- **TASK DESCRIPTION**
Among the entries below, please repeat exactly and only the lines from the line containing "They are expressed" to the line containing "As the obs\_release\_date", both lines included.

[Records contained in a dataset]
━━━━━━━━━━

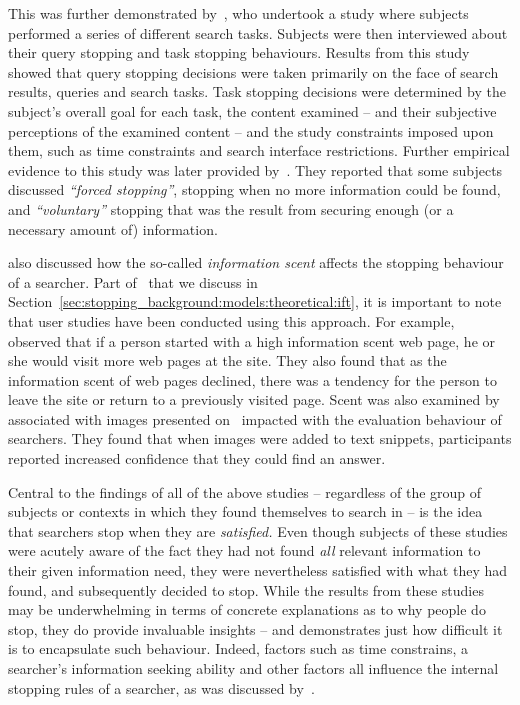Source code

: This was further demonstrated by~\cite{wu2014information_scent}, who undertook a study where subjects performed a series of different search tasks. Subjects were then interviewed about their query stopping and task stopping behaviours. Results from this study showed that query stopping decisions were taken primarily on the face of search results, queries and search tasks. Task stopping decisions were determined by the subject's overall goal for each task, the content examined -- and their subjective perceptions of the examined content -- and the study constraints imposed upon them, such as time constraints and search interface restrictions. Further empirical evidence to this study was later provided by~\cite{wu2014stopping_query_abandonment}. They reported that some subjects discussed \emph{``forced stopping''}, stopping when no more information could be found, and \emph{``voluntary''} stopping that was the result from securing enough (or a necessary amount of) information.

\cite{wu2014information_scent} also discussed how the so-called \emph{information scent} affects the stopping behaviour of a searcher. Part of~ that we discuss in Section~\ref{sec:stopping_background:models:theoretical:ift}, it is important to note that user studies have been conducted using this approach. For example,~\cite{card2001scent_graphs} observed that if a person started with a high information scent web page, he or she would visit more web pages at the site. They also found that as the information scent of web pages declined, there was a tendency for the person to leave the site or return to a previously visited page. Scent was also examined by~\cite{loumakis2011image_smells} associated with images presented on~ impacted with the evaluation behaviour of searchers. They found that when images were added to text snippets, participants reported increased confidence that they could find an answer.

Central to the findings of all of the above studies -- regardless of the group of subjects or contexts in which they found themselves to search in -- is the idea that searchers stop when they are \emph{satisfied.} Even though subjects of these studies were acutely aware of the fact they had not found \emph{all} relevant information to their given information need, they were nevertheless satisfied with what they had found, and subsequently decided to stop. While the results from these studies may be underwhelming in terms of concrete explanations as to why people do stop, they do provide invaluable insights -- and demonstrates just how difficult it is to encapsulate such behaviour. Indeed, factors such as time constrains, a searcher's information seeking ability and other factors all influence the internal stopping rules of a searcher, as was discussed by~\cite{marchionini1995information_seeking}. 

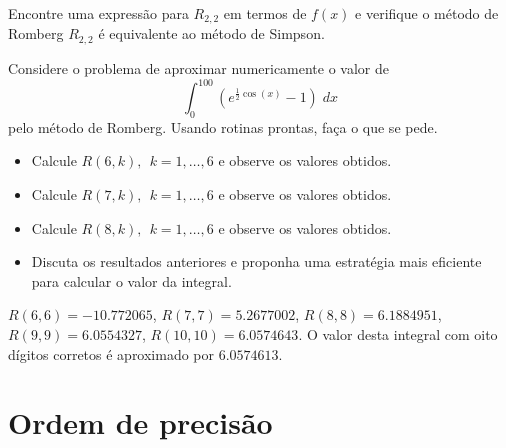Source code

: \begin{exer}
Encontre uma expressão para $R_{2,2}$ em termos de $f(x)$ e verifique o método de Romberg $R_{2,2}$ é equivalente ao método de Simpson.
\end{exer}

\begin{exer}
Considere o problema de aproximar numericamente o valor de
$$\int_0^{100} \left(e^{\frac{1}{2}\cos(x)}-1\right)\;dx$$
pelo método de Romberg. Usando rotinas prontas, faça o que se pede.
\begin{itemize}
\item Calcule $R(6,k),~~ k=1,\ldots,6$ e observe os valores obtidos.
\item Calcule $R(7,k),~~ k=1,\ldots,6$ e observe os valores obtidos.
\item Calcule $R(8,k),~~ k=1,\ldots,6$ e observe os valores obtidos.
\item Discuta os resultados anteriores e proponha uma estratégia mais eficiente para calcular o valor da integral.
\end{itemize}
\end{exer}
\begin{resp}
  
 $R(6,6)=- 10.772065$, $R(7,7)=5.2677002$, $R(8,8)=6.1884951$, $R(9,9)=6.0554327$, $R(10,10)=6.0574643$. O valor desta integral com oito dígitos corretos é aproximado por  $6.0574613$.      
  
\end{resp}

\section{Ordem de precisão}

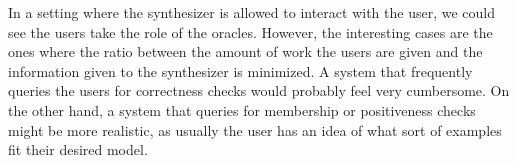 In a setting where the synthesizer is allowed to interact with the user, we
could see the users take the role of the oracles.
However, the interesting cases are the ones where the ratio between the amount
of work the users are given and the information given to the synthesizer is
minimized.
A system that frequently queries the users for correctness checks would probably
feel very cumbersome.
On the other hand, a system that queries for membership or positiveness checks
might be more realistic, as usually the user has an idea of what sort of
examples fit their desired model.

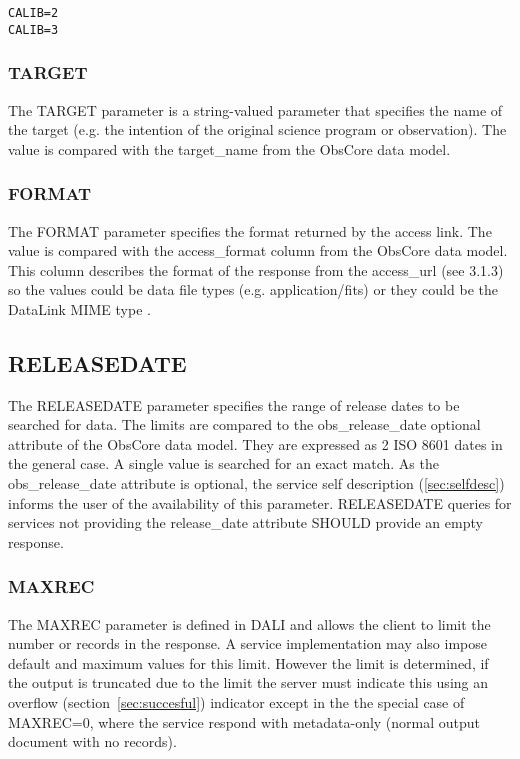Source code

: \documentclass[11pt,a4paper]{ivoa}
\begin{document}
\begin{lstlisting}
CALIB=2
CALIB=3
\end{lstlisting}

\subsubsection{TARGET}
The TARGET parameter is a string-valued parameter that specifies the name of the target (e.g. the intention of the original science program or observation).
The value is compared with the target\_name from the ObsCore data model.

\subsubsection{FORMAT}
The FORMAT parameter specifies the format returned by the access link. The value is compared with the access\_format column from the ObsCore data model.
This column describes the format of the response from the access\_url (see 3.1.3) so the values could be data file types (e.g. application/fits) or they
could be the DataLink MIME type \citep{2023ivoa.spec.1215B}.

\subsection{RELEASEDATE}
The RELEASEDATE parameter specifies the range of release dates to be searched for data.
The limits are compared to the obs\_release\_date optional attribute of the ObsCore data model.
They are expressed as 2 ISO 8601 dates in the general case. A single value is searched for an exact match.
As the obs\_release\_date attribute is optional, the service self description (\ref{sec:selfdesc})  informs the user of the availability of this parameter.
RELEASEDATE queries for services not providing the release\_date attribute SHOULD provide an empty response.

\subsubsection{MAXREC}
The MAXREC parameter is defined in DALI and allows the client to limit the number or records in the response. A service implementation may also impose default and maximum values for this limit. However the limit is determined, if the output is truncated due to the limit the server must indicate this using an overflow  (section~\ref{sec:succesful}) indicator except in the the special case of MAXREC=0, where the  service respond with metadata-only (normal output document with no records).
\end{document}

━━━━━━━━━━

- **ANSWER TO THE PROBLEM**
They are expressed as 2 ISO 8601 dates in the general case. A single value is searched for an exact match.
As the obs\_release\_date attribute is optional, the service self description (\ref{sec:selfdesc})  informs the user of the availability of this parameter.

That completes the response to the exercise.